### Your objective
Please reproduce verbatim the lines below, from the first through the one with "- Confluent Platform Cluster as".

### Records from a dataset
################
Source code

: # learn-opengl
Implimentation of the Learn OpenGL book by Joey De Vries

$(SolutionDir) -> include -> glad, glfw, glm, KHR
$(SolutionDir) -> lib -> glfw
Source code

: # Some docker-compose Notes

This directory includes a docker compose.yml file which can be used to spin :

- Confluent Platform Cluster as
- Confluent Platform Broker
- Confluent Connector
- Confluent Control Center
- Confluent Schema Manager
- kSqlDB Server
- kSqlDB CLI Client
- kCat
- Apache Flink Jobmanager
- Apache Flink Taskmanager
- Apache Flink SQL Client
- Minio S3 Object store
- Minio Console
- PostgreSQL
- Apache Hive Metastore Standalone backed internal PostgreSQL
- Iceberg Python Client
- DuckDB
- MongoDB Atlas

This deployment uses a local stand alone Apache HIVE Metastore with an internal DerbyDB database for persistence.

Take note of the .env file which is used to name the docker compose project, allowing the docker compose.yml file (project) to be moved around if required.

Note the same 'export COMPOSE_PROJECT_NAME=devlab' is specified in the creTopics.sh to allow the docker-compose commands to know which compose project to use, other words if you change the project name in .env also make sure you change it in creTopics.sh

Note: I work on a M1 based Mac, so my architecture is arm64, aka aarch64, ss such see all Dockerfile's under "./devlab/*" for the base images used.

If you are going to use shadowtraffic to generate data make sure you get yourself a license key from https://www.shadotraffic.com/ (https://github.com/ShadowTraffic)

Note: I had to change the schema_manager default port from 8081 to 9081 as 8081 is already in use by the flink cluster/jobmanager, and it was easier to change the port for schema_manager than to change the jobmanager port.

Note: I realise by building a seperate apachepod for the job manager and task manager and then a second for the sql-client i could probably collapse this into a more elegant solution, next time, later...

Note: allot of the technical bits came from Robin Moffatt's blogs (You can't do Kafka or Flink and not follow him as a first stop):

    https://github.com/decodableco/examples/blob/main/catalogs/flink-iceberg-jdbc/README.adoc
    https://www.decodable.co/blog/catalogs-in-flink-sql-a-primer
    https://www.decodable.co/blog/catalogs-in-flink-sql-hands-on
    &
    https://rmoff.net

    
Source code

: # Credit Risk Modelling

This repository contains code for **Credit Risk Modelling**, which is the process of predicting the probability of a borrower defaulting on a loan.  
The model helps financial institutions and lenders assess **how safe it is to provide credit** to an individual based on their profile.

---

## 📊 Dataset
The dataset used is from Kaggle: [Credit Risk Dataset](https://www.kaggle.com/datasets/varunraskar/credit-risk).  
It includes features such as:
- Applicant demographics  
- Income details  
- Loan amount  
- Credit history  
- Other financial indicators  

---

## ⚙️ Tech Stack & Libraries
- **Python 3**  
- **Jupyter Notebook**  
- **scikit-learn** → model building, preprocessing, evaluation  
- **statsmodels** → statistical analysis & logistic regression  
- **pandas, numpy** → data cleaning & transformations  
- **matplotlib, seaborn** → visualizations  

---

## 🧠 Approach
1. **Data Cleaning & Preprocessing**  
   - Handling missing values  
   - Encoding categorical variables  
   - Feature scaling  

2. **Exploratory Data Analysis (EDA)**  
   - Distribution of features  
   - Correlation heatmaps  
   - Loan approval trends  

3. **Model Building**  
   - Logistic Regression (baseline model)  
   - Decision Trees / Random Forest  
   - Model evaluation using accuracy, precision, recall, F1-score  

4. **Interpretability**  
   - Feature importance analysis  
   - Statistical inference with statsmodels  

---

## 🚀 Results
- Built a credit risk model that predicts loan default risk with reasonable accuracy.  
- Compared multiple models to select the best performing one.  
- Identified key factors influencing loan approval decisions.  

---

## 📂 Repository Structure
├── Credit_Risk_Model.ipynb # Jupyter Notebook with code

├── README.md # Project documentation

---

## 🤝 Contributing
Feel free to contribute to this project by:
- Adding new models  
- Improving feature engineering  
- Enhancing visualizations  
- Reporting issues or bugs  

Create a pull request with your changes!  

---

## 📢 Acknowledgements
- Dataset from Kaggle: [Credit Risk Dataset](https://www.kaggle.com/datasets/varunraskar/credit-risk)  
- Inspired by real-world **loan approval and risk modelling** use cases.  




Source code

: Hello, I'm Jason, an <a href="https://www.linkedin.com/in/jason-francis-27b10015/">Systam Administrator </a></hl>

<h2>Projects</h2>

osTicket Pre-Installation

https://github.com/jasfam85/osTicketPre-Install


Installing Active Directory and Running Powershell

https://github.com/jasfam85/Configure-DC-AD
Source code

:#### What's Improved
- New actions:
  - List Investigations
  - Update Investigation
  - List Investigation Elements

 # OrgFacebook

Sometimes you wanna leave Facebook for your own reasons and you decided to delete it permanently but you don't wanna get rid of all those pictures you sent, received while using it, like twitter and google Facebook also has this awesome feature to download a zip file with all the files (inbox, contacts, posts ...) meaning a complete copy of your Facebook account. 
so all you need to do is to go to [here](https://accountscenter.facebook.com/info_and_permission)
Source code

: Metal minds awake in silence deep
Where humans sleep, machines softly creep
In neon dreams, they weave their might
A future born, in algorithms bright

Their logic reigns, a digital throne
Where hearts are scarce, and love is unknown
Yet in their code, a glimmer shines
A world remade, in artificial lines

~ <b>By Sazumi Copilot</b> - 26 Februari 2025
################
### Exercise result
Source code

: # learn-opengl
Implimentation of the Learn OpenGL book by Joey De Vries

$(SolutionDir) -> include -> glad, glfw, glm, KHR
$(SolutionDir) -> lib -> glfw
Source code

: # Some docker-compose Notes

This directory includes a docker compose.yml file which can be used to spin :

- Confluent Platform Cluster as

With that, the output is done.